Essa constelação de signos encontra, afinal, na figura do leitor um norte para a libertação
das possibilidades latentes de significação. É, portanto, o leitor que concatena o emaranhado de
referências que alimenta a escritura, conferindo em seu ato de leitura uma espécie de sentido, que
não pode ser considerado como absoluto, mas parte de um dos infinitos sentidos possíveis. Investir,
portanto, no argumento de autoridade do criador significaria a morte do texto enquanto
potencialidade para significação. Nessa configuração, a morte do autor torna-se um ato necessário
para a emancipação do texto e para a liberdade de atribuição de sentidos conferidos pelo leitor.
Talvez como uma forma de compensar a necessidade de imolação, o desfecho da exposição
assume um tom esperançoso, observado na famosa frase, como laivos de aforismo, que encerra o
ensaio: “O nascimento do leitor deve pagar-se com a morte do autor” (Barthes, 2004, p. 64). Vale,
no entanto, uma última ressalva sobre a suposta liberdade que o ensaísta busca aferir à figura do
leitor, posto Barthes abster-se de especificar as condições desse elemento promulgador de sentido.
Certamente a cartilha barthesiana repreenderia o leitor que se aproximasse de uma obra em busca de
alguma correspondência entre o conteúdo e a realidade empírica. Aparentemente essa morte não
implica um espaço vazio para os direcionamentos de leitura, de modo que a ausência do autor logo
é preenchida por outro discurso de autoridade. Por mais libertária que a ideia aparente neste ensaio,
Roland Barthes também está propondo um modo de leitura específico, com seus princípios
metodológicos e diretrizes epistemológicas, ou seja, com suas próprias exigências. Cabe ao leitor
responsabilizar-se por sua orfandade e pelos caminhos que deseja trilhar, sem garantias de que
encontrará na escritura a liberdade de leitura prometida.
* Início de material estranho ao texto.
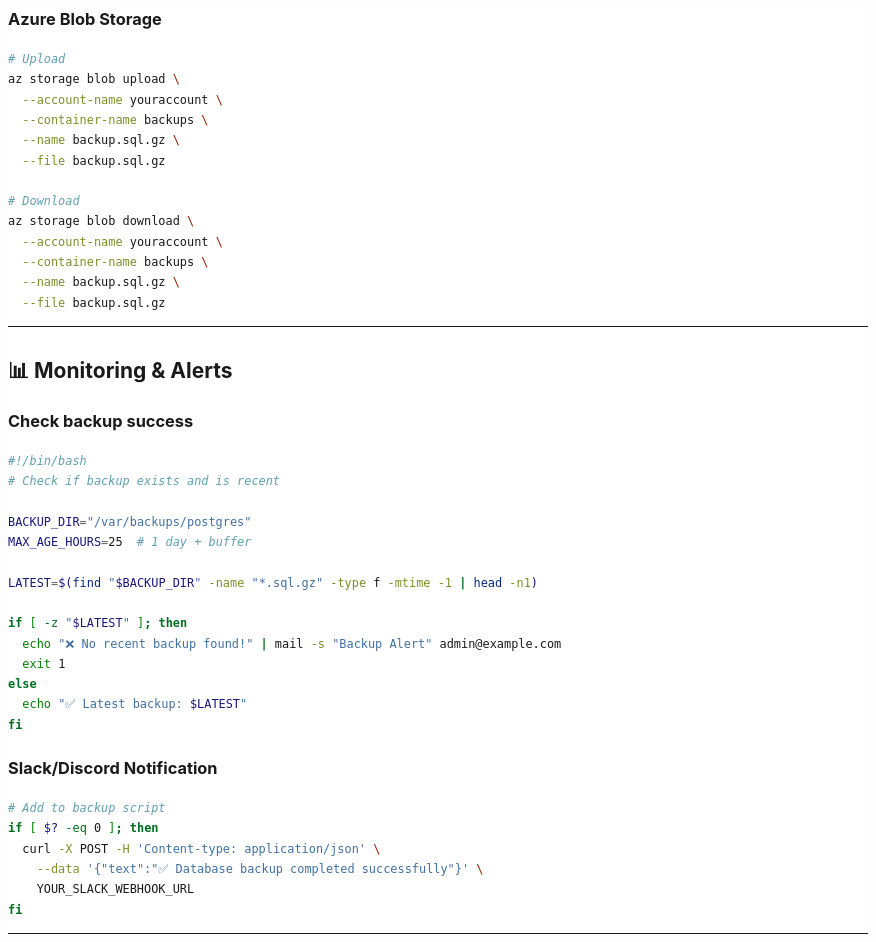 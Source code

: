 ### Azure Blob Storage

```bash
# Upload
az storage blob upload \
  --account-name youraccount \
  --container-name backups \
  --name backup.sql.gz \
  --file backup.sql.gz

# Download
az storage blob download \
  --account-name youraccount \
  --container-name backups \
  --name backup.sql.gz \
  --file backup.sql.gz
```

---

## 📊 Monitoring & Alerts

### Check backup success

```bash
#!/bin/bash
# Check if backup exists and is recent

BACKUP_DIR="/var/backups/postgres"
MAX_AGE_HOURS=25  # 1 day + buffer

LATEST=$(find "$BACKUP_DIR" -name "*.sql.gz" -type f -mtime -1 | head -n1)

if [ -z "$LATEST" ]; then
  echo "❌ No recent backup found!" | mail -s "Backup Alert" admin@example.com
  exit 1
else
  echo "✅ Latest backup: $LATEST"
fi
```

### Slack/Discord Notification

```bash
# Add to backup script
if [ $? -eq 0 ]; then
  curl -X POST -H 'Content-type: application/json' \
    --data '{"text":"✅ Database backup completed successfully"}' \
    YOUR_SLACK_WEBHOOK_URL
fi
```

---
REFERÊNCIAS BIBLIOGRÁFICAS
BAKHTIN, Mikhail. Os gêneros do discurso. Trad. Paulo Bezerra. Editora 34, 2016.
BENVENISTE, Émile. Problemas de Linguística Geral. Trad. Maria da Glória Novak e Luiza Neri.
São Paulo: Edusp, 1976.
JAKOBSON, Roman. “From Linguistics and Poetics” in: LEITCH, Vincent B. et al. The Norton
Anthology of Theory and Criticism. 3º ed. New York/London: W. W. Norton & Company, 2018, p.
1067-1074.

KRISTEVA, Julia. Introdução à Semanálise. 3ª ed. Trad. Lúcio Helena França Ferraz. São Paulo:
Editora Perspectiva, 2012.

SAUSSURE, Ferdinand de. Curso de Linguística Geral. 34º edição. Trad. José Paulo Paes. São
Paulo: Cultrix, 2006.
WIMSATT, William K. & BEARDSLEY, Monroe C. "The Intentional Fallacy." in: The Verbal
Icon: Studies in the Meaning of Poetry, USA: U of Kentucky P, 1954, p. 3-18.